### PROBLEM REQUIREMENTS
Could you return all of the records exactly as they stand?

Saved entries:
━━━━━━

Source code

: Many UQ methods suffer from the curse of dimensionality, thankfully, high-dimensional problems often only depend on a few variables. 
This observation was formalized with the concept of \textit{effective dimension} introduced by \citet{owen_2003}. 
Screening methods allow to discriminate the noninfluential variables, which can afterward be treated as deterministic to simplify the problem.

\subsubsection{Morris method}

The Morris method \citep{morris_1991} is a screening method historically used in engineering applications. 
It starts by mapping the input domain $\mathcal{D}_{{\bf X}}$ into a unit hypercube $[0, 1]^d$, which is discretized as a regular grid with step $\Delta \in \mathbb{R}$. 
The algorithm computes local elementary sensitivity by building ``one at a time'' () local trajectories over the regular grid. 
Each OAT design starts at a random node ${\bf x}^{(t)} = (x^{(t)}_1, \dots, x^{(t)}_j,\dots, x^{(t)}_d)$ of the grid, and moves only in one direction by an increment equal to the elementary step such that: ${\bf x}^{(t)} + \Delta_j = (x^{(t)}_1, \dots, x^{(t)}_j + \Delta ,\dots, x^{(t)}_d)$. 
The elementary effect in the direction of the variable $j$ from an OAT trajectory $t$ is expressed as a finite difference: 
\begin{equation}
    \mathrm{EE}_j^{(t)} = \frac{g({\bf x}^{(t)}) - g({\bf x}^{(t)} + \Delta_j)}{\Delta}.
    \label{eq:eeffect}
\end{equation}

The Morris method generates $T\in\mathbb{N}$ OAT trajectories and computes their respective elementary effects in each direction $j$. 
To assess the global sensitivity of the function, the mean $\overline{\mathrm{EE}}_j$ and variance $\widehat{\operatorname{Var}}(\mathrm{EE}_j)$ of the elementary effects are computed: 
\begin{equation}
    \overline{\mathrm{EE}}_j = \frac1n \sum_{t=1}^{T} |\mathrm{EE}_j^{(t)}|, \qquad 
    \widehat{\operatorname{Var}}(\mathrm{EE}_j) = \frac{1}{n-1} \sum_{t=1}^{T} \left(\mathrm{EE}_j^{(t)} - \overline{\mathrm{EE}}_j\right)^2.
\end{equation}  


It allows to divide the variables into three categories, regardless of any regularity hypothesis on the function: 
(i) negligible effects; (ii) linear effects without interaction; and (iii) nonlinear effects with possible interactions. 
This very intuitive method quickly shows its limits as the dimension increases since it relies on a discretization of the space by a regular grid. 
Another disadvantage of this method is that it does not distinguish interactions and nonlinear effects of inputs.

━━━━━━

### SOLUTION FOR THIS TASK
Source code

: Many UQ methods suffer from the curse of dimensionality, thankfully, high-dimensional problems often only depend on a few variables. 
This observation was formalized with the concept of \textit{effective dimension} introduced by \citet{owen_2003}. 
Screening methods allow to discriminate the noninfluential variables, which can afterward be treated as deterministic to simplify the problem.

\subsubsection{Morris method}

The Morris method \citep{morris_1991} is a screening method historically used in engineering applications. 
It starts by mapping the input domain $\mathcal{D}_{{\bf X}}$ into a unit hypercube $[0, 1]^d$, which is discretized as a regular grid with step $\Delta \in \mathbb{R}$. 
The algorithm computes local elementary sensitivity by building ``one at a time'' () local trajectories over the regular grid. 
Each OAT design starts at a random node ${\bf x}^{(t)} = (x^{(t)}_1, \dots, x^{(t)}_j,\dots, x^{(t)}_d)$ of the grid, and moves only in one direction by an increment equal to the elementary step such that: ${\bf x}^{(t)} + \Delta_j = (x^{(t)}_1, \dots, x^{(t)}_j + \Delta ,\dots, x^{(t)}_d)$. 
The elementary effect in the direction of the variable $j$ from an OAT trajectory $t$ is expressed as a finite difference: 
\begin{equation}
    \mathrm{EE}_j^{(t)} = \frac{g({\bf x}^{(t)}) - g({\bf x}^{(t)} + \Delta_j)}{\Delta}.
    \label{eq:eeffect}
\end{equation}

The Morris method generates $T\in\mathbb{N}$ OAT trajectories and computes their respective elementary effects in each direction $j$. 
To assess the global sensitivity of the function, the mean $\overline{\mathrm{EE}}_j$ and variance $\widehat{\operatorname{Var}}(\mathrm{EE}_j)$ of the elementary effects are computed: 
\begin{equation}
    \overline{\mathrm{EE}}_j = \frac1n \sum_{t=1}^{T} |\mathrm{EE}_j^{(t)}|, \qquad 
    \widehat{\operatorname{Var}}(\mathrm{EE}_j) = \frac{1}{n-1} \sum_{t=1}^{T} \left(\mathrm{EE}_j^{(t)} - \overline{\mathrm{EE}}_j\right)^2.
\end{equation}  


It allows to divide the variables into three categories, regardless of any regularity hypothesis on the function: 
(i) negligible effects; (ii) linear effects without interaction; and (iii) nonlinear effects with possible interactions. 
This very intuitive method quickly shows its limits as the dimension increases since it relies on a discretization of the space by a regular grid. 
Another disadvantage of this method is that it does not distinguish interactions and nonlinear effects of inputs.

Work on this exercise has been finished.